### Source information

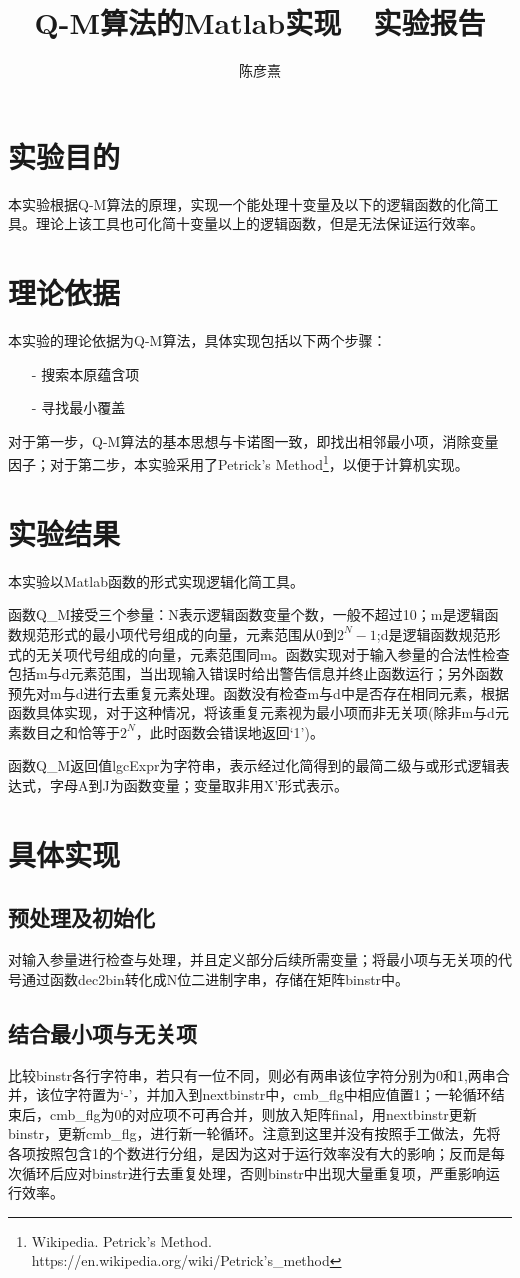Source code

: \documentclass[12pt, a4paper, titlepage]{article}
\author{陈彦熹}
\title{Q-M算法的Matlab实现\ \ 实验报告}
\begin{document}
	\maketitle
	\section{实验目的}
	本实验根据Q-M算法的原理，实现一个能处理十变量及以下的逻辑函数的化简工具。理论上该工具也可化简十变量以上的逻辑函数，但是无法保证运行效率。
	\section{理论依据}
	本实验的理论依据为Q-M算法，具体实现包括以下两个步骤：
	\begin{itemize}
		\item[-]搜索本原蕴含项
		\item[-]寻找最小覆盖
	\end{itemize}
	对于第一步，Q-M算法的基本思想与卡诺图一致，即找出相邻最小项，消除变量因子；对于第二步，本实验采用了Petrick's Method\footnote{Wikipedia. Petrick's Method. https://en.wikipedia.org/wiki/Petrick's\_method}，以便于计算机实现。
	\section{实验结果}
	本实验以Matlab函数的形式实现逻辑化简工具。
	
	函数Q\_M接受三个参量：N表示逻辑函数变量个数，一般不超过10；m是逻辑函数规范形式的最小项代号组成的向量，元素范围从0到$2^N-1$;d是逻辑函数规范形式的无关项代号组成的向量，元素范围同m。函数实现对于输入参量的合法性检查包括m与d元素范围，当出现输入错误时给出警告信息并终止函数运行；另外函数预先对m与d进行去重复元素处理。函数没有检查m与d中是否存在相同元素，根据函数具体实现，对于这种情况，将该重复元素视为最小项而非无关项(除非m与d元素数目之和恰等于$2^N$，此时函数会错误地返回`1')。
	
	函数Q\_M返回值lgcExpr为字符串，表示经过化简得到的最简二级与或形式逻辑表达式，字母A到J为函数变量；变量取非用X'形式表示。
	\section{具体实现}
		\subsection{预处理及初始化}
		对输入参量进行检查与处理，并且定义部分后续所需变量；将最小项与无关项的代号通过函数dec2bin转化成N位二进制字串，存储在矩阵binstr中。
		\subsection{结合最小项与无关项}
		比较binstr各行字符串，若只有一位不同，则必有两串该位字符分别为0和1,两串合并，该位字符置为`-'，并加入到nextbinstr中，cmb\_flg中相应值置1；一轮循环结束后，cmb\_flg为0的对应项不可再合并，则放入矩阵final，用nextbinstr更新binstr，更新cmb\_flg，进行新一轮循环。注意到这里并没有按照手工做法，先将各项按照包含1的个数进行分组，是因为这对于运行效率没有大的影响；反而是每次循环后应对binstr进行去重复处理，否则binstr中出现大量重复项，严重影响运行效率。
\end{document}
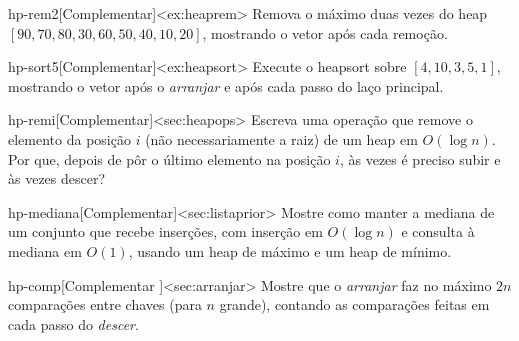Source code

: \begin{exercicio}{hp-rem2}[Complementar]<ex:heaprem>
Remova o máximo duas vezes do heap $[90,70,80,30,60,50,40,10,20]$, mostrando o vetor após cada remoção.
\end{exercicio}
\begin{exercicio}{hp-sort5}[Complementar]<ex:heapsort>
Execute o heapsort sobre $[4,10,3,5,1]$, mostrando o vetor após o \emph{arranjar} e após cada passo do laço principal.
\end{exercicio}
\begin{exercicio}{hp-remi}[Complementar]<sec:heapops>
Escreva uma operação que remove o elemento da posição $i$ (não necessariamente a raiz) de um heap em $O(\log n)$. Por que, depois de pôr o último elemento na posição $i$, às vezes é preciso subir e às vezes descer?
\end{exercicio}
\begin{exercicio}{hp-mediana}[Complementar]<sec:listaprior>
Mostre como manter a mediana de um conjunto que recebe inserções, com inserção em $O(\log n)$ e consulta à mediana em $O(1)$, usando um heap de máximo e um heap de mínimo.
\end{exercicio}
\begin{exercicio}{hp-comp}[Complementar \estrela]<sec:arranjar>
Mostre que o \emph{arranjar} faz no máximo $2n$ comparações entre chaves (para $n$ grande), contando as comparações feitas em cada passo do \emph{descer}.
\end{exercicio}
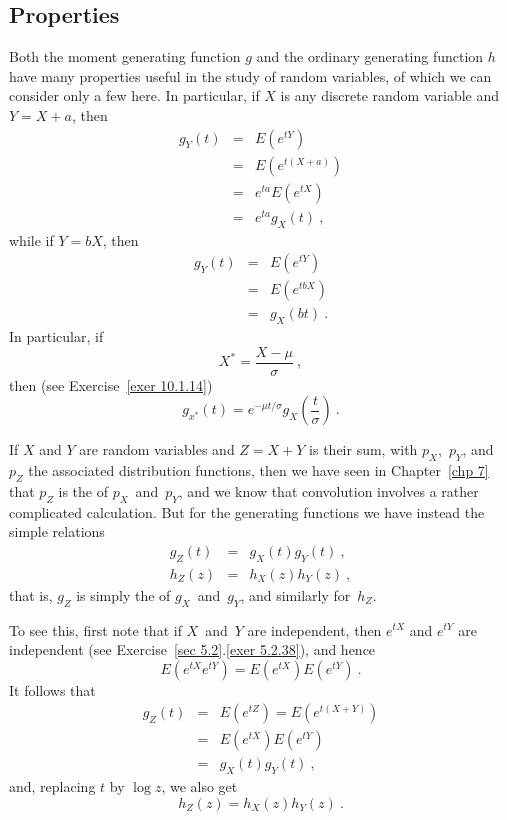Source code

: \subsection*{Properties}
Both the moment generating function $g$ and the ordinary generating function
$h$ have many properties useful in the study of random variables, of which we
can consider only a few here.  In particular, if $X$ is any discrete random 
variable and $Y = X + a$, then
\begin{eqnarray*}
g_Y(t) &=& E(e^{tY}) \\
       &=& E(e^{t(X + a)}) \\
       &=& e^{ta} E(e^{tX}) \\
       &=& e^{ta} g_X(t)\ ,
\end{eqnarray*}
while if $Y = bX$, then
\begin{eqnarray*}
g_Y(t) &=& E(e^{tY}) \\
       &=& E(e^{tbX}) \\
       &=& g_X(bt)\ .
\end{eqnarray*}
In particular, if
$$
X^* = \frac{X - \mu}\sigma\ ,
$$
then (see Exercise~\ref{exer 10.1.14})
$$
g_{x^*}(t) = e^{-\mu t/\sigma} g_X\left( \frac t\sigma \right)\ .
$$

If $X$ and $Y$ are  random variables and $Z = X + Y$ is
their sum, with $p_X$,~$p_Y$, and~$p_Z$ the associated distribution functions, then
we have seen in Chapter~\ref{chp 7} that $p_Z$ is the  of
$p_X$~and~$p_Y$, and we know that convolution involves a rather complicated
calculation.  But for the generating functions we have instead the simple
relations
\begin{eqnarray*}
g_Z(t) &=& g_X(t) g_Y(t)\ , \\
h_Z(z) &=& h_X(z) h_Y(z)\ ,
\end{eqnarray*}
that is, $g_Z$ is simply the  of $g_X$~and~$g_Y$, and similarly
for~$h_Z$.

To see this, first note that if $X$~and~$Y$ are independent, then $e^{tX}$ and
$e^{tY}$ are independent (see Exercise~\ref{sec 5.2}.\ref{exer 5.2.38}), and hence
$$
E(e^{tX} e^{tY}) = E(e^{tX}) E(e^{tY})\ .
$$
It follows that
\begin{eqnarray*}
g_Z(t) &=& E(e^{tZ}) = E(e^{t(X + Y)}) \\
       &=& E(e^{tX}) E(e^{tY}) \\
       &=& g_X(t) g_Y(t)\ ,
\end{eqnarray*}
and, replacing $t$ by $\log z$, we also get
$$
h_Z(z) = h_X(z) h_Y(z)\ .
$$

### Action item
Every line containing the word "independent" must be copied from the material above.

### Response to this task
To see this, first note that if $X$~and~$Y$ are independent, then $e^{tX}$ and
$e^{tY}$ are independent (see Exercise~\ref{sec 5.2}.\ref{exer 5.2.38}), and hence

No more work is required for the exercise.